Great Grandma Smith, married first in 1900, later in 1914, both times in Seattle. She is nineteen years old in this wedding portrait.
Hotel Butler, a formerly grand hotel in the Pioneer Square area of Seattle. The hotel has been torn down and is now a parking garage. Notice the insignia; it's the same as on the teapot below.
The teapot with the engraved insignia of the Hotel Butler
I was "up north" this week visiting my aunt, a woman I adore, and who has agreed to be my "substitute mom" since my mother died a few years ago. She was having a rummage sale, and asked me to help her get a few items down from high shelves for the sale. When she saw this 8 oz. silver teapot, she said that it had belonged to her grandmother, my great-grandmother.

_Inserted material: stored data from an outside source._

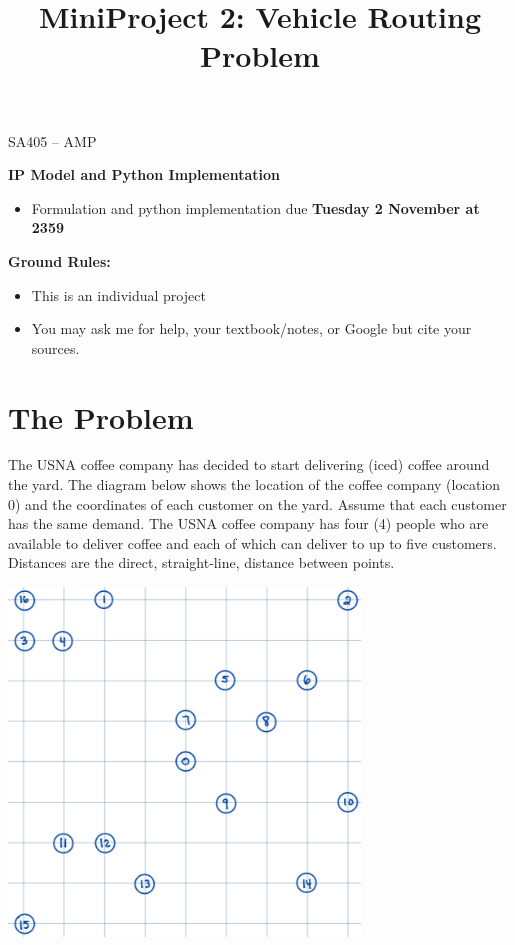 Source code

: \documentclass[11pt]{article}
\makeatletter
\newcommand{\blu}{\color{blue}}
\theoremstyle{definition}
\renewcommand{\maketitle}{
  \noindent SA405 -- AMP \hfill \\

  \begin{center}\Large{\textbf{\@title}}\end{center}
}
\makeatother
\begin{document}
  
\title{MiniProject 2:  Vehicle Routing Problem}

\maketitle

{\blu \Large \textbf{IP Model and Python Implementation}}
	\begin{itemize}
	\item Formulation and python implementation due \textbf{Tuesday 2 November at 2359}
	\end{itemize}

{\blu \Large \bf Ground Rules:}
	\begin{itemize}
	\item This is an individual project
	\item You may ask me for help, your textbook/notes, or Google but cite your sources.
	\end{itemize}

\section{The Problem}

The USNA coffee company has decided to start delivering (iced) coffee around the yard. The diagram below shows the location of the coffee company (location 0) and the coordinates of each customer on the yard. Assume that each customer has the same demand. The USNA coffee company has four (4) people who are available to deliver coffee and each of which can deliver to up to five customers.  Distances are the direct, straight-line, distance between points.

\begin{center}
\includegraphics[width=0.7\textwidth]{map.png}
\end{center}
\end{document}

I did a little online digging around. It turns out that this is a Reed and Barton teapot. They were produced between 1900 and 1940 for use in restaurants and hotels, and usually had the hotel's name engraved on the bottom. This one said "Hotel Butler." At first I thought that was a brand name, but then reconsidered. I knew she was married in Seattle, twice (two different men). Her second husband came from a well-to-do family, and the Hotel Butler was once one of Seattle most elegant hotels, catering to those returning successfully from the Yukon gold rush. It stood in the Pioneer Square Skid Road district, a place I visited in May. I also found an image of a postcard of the hotel, and the little symbol engraved on the teapot is also on the postcard.
I wonder if my oh-so-proper English grandmother walked off with a souvenir of her honeymoon?